The Security Challenges in Building zkEVM

Security

Aug 17, 2023

Critical Issues Found
Missing constraints in PIL state machines
Missing constraints in PIL storage state machine
Exploitation of these issues could lead to potential loss of funds
Other Important Findings
The Importance of continuous Security Review for Novel Technologies
Takeaways for Securing Crypto's Next Generation

Polygon's zkEVM has the potential to revolutionize Ethereum scaling and bring increased adoption of zero knowledge technology. However, as with any new complex system, thorough security validation is required before full production launch. This was the goal of a comprehensive audit conducted by Hexens on the core components of zkEVM, including the smart contracts, prover and ROM.

For the uninitiated, zkEVM is Polygon's novel solution for scaling Ethereum using zero knowledge proofs while still maintaining compatibility with the EVM execution layer. This allows existing Ethereum smart contracts, developer tools, and wallets to function seamlessly while benefiting from the speed, cost and privacy advantages of zk-SNARKs.

The audited codebase mostly included the zkProver which consists of following components:

PIL (Polynomial Identity Language) – The "Hardware" level used to define state machines of the VM using constraints.
zkASM – the assembly language that works on top of the specific state machines that were created for zkEVM architecture
The zkEVM ROM which implements the EVM ruleset in zero knowledge friendly zkASM

zkEVM Architecture Diagram

zkEVM Components Overview

With such a complex system, the potential attack surface is significant, requiring expertise across smart contract security, zero knowledge proofs, and EVM specifics. Hexens brought these skills to the table in the audit, the results of which serve as an informative case study for the due diligence required when building novel blockchain systems.

Critical Issues Found

ERC777 reentrancy attack vector in bridge contract

One of the most serious issues uncovered was an ERC777 token reentrancy vulnerability in the zkEVM bridge contract responsible for asset deposits and withdrawals.

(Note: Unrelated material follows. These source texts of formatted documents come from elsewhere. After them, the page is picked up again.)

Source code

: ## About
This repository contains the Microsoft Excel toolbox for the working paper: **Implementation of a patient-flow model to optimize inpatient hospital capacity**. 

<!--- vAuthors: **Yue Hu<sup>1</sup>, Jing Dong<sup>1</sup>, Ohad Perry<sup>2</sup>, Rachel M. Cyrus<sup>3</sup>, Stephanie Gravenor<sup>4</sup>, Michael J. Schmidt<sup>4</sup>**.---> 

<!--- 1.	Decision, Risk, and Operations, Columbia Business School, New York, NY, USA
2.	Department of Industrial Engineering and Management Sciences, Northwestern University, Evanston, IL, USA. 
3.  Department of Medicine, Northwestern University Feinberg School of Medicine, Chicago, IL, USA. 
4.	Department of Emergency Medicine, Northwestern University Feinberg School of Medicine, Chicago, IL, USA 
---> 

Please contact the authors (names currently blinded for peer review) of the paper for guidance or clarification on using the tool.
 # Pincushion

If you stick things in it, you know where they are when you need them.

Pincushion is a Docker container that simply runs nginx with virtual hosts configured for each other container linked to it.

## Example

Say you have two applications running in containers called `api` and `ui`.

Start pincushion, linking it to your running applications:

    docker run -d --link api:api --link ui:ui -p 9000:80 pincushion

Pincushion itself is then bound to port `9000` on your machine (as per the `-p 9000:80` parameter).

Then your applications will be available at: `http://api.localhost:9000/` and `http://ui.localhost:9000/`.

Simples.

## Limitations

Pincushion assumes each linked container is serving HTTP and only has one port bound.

For background, ERC777 tokens enhance the standard ERC20 implementation by introducing new callbacks that can be triggered on token transfers.

Hexens discovered that the bridge contract did not properly account for these callbacks when handling ERC777 deposits, opening the door to potential reentrancy attacks. Specifically, the ERC777 "tokensToSend" callback can be triggered before the bridge contract updates its own balance.

By recursively calling back into the deposit function, an attacker could artificially inflate the deposit amounts. For example, with 3 levels of reentrancy depositing 1 token could result in a deposited amount of 3 tokens.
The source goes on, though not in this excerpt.